**Task to complete:** Retype only what runs from the beginning of the data through the line with "An Arduino, should"; please omit the pictures and keep every line exact.

**Provided data:**
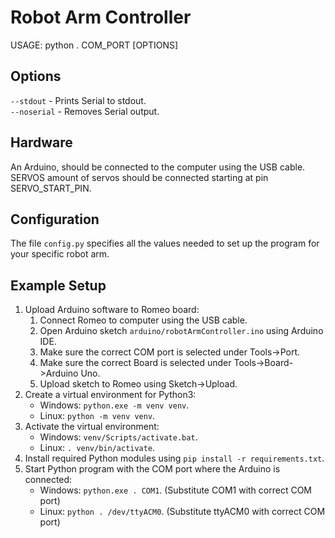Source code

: # Robot Arm Controller
USAGE: python . COM_PORT [OPTIONS]

## Options
`--stdout` - Prints Serial to stdout.  
`--noserial` - Removes Serial output.  

## Hardware
An Arduino, should be connected to the computer using the USB cable.
SERVOS amount of servos should be connected starting at pin SERVO_START_PIN.

## Configuration
The file `config.py` specifies all the values needed to set up the program for your specific robot arm.


## Example Setup
1. Upload Arduino software to Romeo board:
	1. Connect Romeo to computer using the USB cable.
	1. Open Arduino sketch `arduino/robotArmController.ino` using Arduino IDE.
	1. Make sure the correct COM port is selected under Tools-\>Port. 
	1. Make sure the correct Board is selected under Tools-\>Board-\>Arduino Uno.
	1. Upload sketch to Romeo using Sketch-\>Upload.
1. Create a virtual environment for Python3:
    - Windows: `python.exe -m venv venv`.
    - Linux: `python -m venv venv`.
1. Activate the virtual environment:
	- Windows: `venv/Scripts/activate.bat`.
	- Linux: `. venv/bin/activate`.
1. Install required Python modules using `pip install -r requirements.txt`.
1. Start Python program with the COM port where the Arduino is connected:
    - Windows: `python.exe . COM1`. (Substitute COM1 with correct COM port)
    - Linux: `python . /dev/ttyACM0`. (Substitute ttyACM0 with correct COM port)
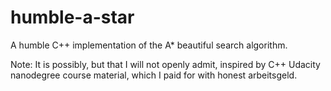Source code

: # humble-a-star
A humble C++ implementation of the A* beautiful search algorithm.

Note: It is possibly, but that I will not openly admit, inspired by C++ Udacity nanodegree course material, which I paid for with honest arbeitsgeld.
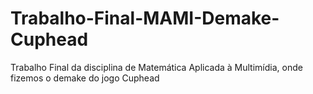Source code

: # Trabalho-Final-MAMI-Demake-Cuphead
Trabalho Final da disciplina de Matemática Aplicada à Multimídia, onde fizemos o demake do jogo Cuphead
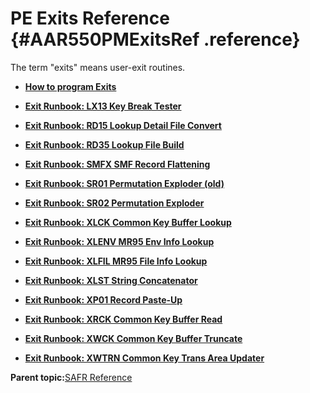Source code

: # PE Exits Reference {#AAR550PMExitsRef .reference}

The term "exits" means user-exit routines.

-   **[How to program Exits](../html/UER01HowToProgExits.md)**  

-   **[Exit Runbook: LX13 Key Break Tester](../html/UERLX13.md)**  

-   **[Exit Runbook: RD15 Lookup Detail File Convert](../html/UERRD15.md)**  

-   **[Exit Runbook: RD35 Lookup File Build](../html/UERRD35.md)**  

-   **[Exit Runbook: SMFX SMF Record Flattening](../html/UERSMFX.md)**  

-   **[Exit Runbook: SR01 Permutation Exploder \(old\)](../html/UERSR01.md)**  

-   **[Exit Runbook: SR02 Permutation Exploder](../html/UERSR02.md)**  

-   **[Exit Runbook: XLCK Common Key Buffer Lookup](../html/UERXLCK.md)**  

-   **[Exit Runbook: XLENV MR95 Env Info Lookup](../html/UERXLENV.md)**  

-   **[Exit Runbook: XLFIL MR95 File Info Lookup](../html/UERXLFIL.md)**  

-   **[Exit Runbook: XLST String Concatenator](../html/UERXLST.md)**  

-   **[Exit Runbook: XP01 Record Paste-Up](../html/UERXP01.md)**  

-   **[Exit Runbook: XRCK Common Key Buffer Read](../html/UERXRCK.md)**  

-   **[Exit Runbook: XWCK Common Key Buffer Truncate](../html/UERXWCK.md)**  

-   **[Exit Runbook: XWTRN Common Key Trans Area Updater](../html/UERXWTRN.md)**  


**Parent topic:**[SAFR Reference](../html/AAR500RefGuide.md)

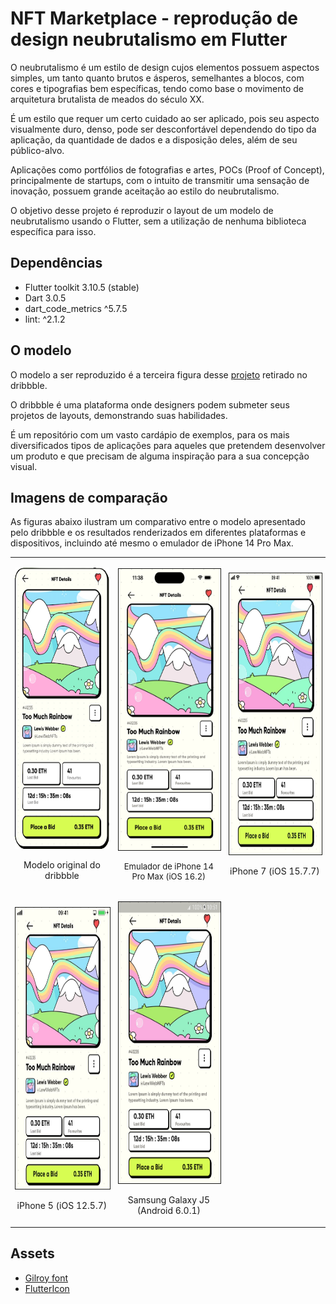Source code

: # NFT Marketplace - reprodução de design neubrutalismo em Flutter

O neubrutalismo é um estilo de design cujos elementos possuem aspectos simples, um tanto quanto brutos e ásperos, semelhantes a blocos, com cores e tipografias bem específicas, tendo como base o movimento de arquitetura brutalista de meados do século XX.

É um estilo que requer um certo cuidado ao ser aplicado, pois seu aspecto visualmente duro, denso, pode ser desconfortável dependendo do tipo da aplicação, da quantidade de dados e a disposição deles, além de seu público-alvo.

Aplicações como portfólios de fotografias e artes, POCs (Proof of Concept), principalmente de startups, com o intuito de transmitir uma sensação de inovação, possuem grande aceitação ao estilo do neubrutalismo.

O objetivo desse projeto é reproduzir o layout de um modelo de neubrutalismo usando o Flutter, sem a utilização de nenhuma biblioteca específica para isso.

## Dependências

 - Flutter toolkit 3.10.5 (stable)
 - Dart 3.0.5
 - dart_code_metrics ^5.7.5
 - lint: ^2.1.2

## O modelo

O modelo a ser reproduzido é a terceira figura desse [projeto](https://dribbble.com/shots/18372011-Neubrutalism-NFT-Marketplace) retirado no dribbble.

O dribbble é uma plataforma onde designers podem submeter seus projetos de layouts, demonstrando suas habilidades. 

É um repositório com um vasto cardápio de exemplos, para os mais diversificados tipos de aplicações para aqueles que pretendem desenvolver um produto e que precisam de alguma inspiração para a sua concepção visual.

## Imagens de comparação

As figuras abaixo ilustram um comparativo entre o modelo apresentado pelo dribbble e os resultados renderizados em diferentes plataformas e dispositivos, incluindo até mesmo o emulador de iPhone 14 Pro Max.

<table>
  <tr>
    <td>
      <p align="center">
        <img
          src="images/dribbble_model.png"
          width="215px"
          height="450px"
        />
      </p>
      <p align="center">
        Modelo original do dribbble
      </p>
    </td>
    <td>
      <p align="center">
        <img
          src="images/iphone14_pro_max_emulator_model.png"
          width="215px"
          height="450px"
          border= "1px solid black"
        />
      </p>
      <p align="center" style="font-size:13px">
        Emulador de iPhone 14 Pro Max (iOS 16.2)
      </p>
    </td>
    <td>
      <p align="center">
        <img
          src="images/iphone_7_device_model.png"
          width="245px"
          height="450px"
          border= "1px solid black"
        />
      </p>
      <p align="center">
        iPhone 7 (iOS 15.7.7)
      </p>
    </td>
  </tr>
  <tr>
    <td>
      <p align="center">
        <img
          src="images/iphone_5_device_model.png"
          width="245px"
          height="450px"
          border= "1px solid black"
        />  
      </p>
      <p align="center">
        iPhone 5 (iOS 12.5.7)
      </p>
    </td>
    <td>
      <p align="center">
        <img
          src="images/samsung_galaxy_J5_device_model.png"
          width="245px"
          height="450px"
          border= "1px solid black"
        />
      </p>
      <p align="center">
        Samsung Galaxy J5 (Android 6.0.1)
      </p>
    </td>
  </tr>
</table>

## Assets

 - [Gilroy font](https://www.dafontfree.io/download/gilroytypefamily/#google_vignette)
 - [FlutterIcon](https://www.fluttericon.com)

**The answer:**
Source code

: # Robot Arm Controller
USAGE: python . COM_PORT [OPTIONS]

## Options
`--stdout` - Prints Serial to stdout.  
`--noserial` - Removes Serial output.  

## Hardware
An Arduino, should be connected to the computer using the USB cable.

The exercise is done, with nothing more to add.